Not snitching helps one person and one person only: the person who allegedly committed the crime. No doubt he appreciates you keeping what you witnessed to yourself. But what are you getting out of it?

A buddy of mine attempted to answer that rhetorical question with this history reminder: Back in the day, waaaaaaay back in the day, when poor people in depressed communities (very often minority-populated) declined to tell police anything it was 'cause they had a reasonable belief that a criminal suspect would not be given due process. Let's not forget that in some parts of this country, as recently as 40 years ago mob "justice" went unchecked. Turn over a kid who allegedly stole a loaf of bread, and your local sheriff may well hang that kid or shoot him just because. Turn over a kid who allegedly whistled at a woman who was the wrong color, and your local sheriff and friends may well hang that kid or shoot him. So fear of police for all the wrong reasons in many cases was legitimate back then.

It's a powerful argument, but like I told my buddy the difference between then and now is way back when, those suspects who couldn't count on fair treatment from the cops were not tearing their neighborhoods apart. These days? The guys who are not being snitched on, aren't taking their neighbors' silence as a sign from God that they have a second (or third, or fourth, or fifth...) chance to clean up their acts and do the right thing. Instead they're taking it as a sign that since no one will tell on them, their drug/gang/violent activity can continue as usual.

Fear of reprisal from alleged criminals is also a fair argument to not snitching. A woman in Baltimore's West End called police repeatedly several years ago to report neighborhood drug dealers doing business on her block. And several times they got arrested. But the dealers always got out. And each time they threatened her. Finally, one dealer got out and fire-bombed the woman's home. She and her kids died in the blaze.

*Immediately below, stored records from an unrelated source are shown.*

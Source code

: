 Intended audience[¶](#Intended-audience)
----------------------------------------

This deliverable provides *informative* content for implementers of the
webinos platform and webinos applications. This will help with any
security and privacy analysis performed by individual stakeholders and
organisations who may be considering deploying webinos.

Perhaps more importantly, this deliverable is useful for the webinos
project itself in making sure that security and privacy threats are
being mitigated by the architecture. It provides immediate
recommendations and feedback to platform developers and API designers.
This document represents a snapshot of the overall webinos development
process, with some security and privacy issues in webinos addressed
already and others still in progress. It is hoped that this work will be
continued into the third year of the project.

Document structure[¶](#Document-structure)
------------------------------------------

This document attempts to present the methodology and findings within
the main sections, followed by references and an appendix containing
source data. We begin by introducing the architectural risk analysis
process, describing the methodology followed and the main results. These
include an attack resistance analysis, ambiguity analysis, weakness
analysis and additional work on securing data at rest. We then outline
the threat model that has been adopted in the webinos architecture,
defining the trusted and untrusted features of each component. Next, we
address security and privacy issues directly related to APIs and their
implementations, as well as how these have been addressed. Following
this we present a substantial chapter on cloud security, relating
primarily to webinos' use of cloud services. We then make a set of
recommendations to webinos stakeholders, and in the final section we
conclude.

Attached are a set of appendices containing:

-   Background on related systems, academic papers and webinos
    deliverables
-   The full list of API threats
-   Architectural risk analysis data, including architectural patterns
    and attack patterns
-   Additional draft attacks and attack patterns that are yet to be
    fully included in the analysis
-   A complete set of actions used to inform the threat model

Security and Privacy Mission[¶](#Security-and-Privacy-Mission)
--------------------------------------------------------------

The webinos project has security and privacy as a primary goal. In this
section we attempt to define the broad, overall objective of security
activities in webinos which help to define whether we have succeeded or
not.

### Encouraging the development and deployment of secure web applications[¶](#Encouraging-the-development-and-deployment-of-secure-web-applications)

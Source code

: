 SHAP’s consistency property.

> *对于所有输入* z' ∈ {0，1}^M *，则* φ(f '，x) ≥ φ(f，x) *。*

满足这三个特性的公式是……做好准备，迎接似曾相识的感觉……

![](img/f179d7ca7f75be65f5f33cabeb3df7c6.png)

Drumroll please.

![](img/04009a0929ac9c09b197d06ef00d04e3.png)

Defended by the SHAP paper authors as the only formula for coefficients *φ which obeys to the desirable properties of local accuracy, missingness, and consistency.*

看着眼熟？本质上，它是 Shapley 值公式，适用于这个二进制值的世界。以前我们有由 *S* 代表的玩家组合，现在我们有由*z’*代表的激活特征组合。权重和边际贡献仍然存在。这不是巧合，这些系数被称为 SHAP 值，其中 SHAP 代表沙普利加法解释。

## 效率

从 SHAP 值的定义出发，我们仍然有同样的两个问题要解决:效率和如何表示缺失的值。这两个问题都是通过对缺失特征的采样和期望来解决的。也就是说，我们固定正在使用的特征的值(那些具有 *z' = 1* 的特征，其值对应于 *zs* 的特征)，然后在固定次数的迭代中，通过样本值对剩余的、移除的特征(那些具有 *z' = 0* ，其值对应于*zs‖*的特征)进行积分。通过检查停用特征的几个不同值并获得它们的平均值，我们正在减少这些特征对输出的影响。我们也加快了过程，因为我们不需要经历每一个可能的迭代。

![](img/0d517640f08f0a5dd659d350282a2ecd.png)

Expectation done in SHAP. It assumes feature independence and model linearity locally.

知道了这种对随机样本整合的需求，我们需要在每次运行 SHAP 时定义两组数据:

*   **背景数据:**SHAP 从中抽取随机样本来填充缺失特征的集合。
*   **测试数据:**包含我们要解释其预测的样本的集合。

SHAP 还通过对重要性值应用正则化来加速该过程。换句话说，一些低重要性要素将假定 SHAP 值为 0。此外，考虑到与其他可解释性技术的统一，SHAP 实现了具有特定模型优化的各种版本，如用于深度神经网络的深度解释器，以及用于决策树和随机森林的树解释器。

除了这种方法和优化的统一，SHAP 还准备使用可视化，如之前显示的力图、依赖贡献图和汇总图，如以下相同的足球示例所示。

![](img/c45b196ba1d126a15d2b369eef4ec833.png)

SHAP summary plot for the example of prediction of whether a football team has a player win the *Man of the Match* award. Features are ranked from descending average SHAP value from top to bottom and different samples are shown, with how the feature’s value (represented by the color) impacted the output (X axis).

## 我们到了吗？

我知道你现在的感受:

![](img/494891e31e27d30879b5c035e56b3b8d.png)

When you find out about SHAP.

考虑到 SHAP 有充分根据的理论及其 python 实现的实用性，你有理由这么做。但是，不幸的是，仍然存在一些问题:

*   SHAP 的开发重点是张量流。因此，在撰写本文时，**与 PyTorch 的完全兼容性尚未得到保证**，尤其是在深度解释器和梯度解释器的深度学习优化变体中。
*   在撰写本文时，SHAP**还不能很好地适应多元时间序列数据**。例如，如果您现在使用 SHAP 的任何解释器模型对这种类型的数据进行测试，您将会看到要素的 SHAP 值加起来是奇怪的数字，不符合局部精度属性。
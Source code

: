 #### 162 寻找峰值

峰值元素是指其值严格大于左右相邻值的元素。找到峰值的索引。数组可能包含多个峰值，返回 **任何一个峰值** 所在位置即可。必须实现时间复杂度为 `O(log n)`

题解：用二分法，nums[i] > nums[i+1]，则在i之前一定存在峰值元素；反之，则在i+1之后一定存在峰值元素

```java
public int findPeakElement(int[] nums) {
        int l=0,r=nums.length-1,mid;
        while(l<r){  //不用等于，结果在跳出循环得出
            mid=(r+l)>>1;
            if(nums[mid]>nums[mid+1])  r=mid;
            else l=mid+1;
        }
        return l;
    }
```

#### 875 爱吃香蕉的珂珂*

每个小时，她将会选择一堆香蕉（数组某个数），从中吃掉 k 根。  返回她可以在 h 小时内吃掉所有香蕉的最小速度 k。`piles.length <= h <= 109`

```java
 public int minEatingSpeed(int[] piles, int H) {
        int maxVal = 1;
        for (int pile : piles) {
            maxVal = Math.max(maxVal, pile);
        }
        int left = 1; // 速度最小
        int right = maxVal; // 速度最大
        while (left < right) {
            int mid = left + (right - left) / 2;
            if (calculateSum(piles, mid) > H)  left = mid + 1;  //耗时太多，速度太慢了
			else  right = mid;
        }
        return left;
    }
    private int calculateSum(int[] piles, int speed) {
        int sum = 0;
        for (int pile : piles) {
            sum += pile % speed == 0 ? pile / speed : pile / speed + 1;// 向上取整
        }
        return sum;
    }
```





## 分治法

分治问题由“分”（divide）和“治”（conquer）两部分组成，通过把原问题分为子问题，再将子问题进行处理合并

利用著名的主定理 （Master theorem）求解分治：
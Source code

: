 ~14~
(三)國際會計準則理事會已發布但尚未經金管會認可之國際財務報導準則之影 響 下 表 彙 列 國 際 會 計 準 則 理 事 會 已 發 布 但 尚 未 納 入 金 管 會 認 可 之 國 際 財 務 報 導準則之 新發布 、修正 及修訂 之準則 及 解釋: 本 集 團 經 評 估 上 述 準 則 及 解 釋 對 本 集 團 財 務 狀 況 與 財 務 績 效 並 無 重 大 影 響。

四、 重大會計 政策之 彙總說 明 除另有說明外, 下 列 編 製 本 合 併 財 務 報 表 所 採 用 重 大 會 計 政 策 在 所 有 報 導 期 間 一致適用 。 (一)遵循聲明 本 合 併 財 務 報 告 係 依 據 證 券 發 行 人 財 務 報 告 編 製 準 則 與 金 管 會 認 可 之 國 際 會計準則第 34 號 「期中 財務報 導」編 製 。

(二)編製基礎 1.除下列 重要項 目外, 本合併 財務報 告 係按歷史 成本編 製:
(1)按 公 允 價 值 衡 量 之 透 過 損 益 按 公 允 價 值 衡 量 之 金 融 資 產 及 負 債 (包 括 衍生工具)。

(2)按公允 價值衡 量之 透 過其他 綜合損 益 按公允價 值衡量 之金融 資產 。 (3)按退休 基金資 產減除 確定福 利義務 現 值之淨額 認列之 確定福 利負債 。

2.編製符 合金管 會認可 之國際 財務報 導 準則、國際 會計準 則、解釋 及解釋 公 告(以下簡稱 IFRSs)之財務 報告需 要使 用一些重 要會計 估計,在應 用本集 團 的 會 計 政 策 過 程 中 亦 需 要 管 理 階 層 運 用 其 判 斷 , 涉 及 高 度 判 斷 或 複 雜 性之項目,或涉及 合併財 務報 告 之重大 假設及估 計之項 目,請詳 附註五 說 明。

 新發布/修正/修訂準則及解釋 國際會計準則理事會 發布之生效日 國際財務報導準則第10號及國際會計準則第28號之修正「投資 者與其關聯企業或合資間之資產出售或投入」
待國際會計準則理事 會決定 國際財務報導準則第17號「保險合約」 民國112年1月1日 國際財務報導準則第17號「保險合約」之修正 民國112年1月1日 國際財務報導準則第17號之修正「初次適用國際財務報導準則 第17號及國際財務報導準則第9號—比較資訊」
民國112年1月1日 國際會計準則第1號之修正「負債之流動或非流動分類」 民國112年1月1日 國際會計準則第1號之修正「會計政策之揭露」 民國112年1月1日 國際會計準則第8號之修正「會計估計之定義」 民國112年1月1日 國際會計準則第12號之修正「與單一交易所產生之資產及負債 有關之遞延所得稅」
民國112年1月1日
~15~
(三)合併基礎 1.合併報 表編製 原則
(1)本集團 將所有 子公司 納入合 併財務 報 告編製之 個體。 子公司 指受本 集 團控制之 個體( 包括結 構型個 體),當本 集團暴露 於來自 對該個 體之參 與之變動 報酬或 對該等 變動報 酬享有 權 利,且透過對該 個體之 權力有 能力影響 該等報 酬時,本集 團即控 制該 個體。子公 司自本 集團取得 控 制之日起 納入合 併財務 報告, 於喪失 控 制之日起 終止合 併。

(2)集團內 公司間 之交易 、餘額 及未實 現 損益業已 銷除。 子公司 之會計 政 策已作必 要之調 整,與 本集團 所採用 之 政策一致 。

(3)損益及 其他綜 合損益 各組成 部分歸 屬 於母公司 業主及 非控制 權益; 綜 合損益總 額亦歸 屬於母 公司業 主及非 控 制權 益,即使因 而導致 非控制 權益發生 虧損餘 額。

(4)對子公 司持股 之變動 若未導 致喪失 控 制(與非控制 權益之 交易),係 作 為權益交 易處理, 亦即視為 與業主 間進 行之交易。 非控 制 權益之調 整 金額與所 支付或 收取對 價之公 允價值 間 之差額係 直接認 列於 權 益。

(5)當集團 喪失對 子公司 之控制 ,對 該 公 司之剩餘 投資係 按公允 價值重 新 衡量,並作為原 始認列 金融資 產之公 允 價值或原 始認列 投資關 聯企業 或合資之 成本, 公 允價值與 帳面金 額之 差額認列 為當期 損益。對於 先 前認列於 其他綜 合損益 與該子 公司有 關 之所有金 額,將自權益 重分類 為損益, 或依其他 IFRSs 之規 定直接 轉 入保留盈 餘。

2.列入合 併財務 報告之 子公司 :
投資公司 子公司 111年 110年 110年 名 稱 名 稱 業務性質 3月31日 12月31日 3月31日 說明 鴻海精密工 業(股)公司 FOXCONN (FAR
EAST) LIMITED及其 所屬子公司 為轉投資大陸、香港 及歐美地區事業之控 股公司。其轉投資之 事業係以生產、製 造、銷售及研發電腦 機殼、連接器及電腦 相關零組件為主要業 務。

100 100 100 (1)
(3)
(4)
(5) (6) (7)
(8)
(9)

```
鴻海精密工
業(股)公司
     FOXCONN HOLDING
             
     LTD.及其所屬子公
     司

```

It's easy for me to say this, 'cause I don't have neighborhood thugs menacing me. But at some point folks have to take a stand, weigh the future they're leaving for their kids or younger siblings and just do the right thing, for no bigger reason than it's the right thing.

And as cultural movements go, the first thing we can do is stop referring - even casually and even jokingly - to people who point out alleged criminals as "snitches."

Second? Until we excise that word from our vocabularies in the context of reporting violent criminals, then let's all be snitches.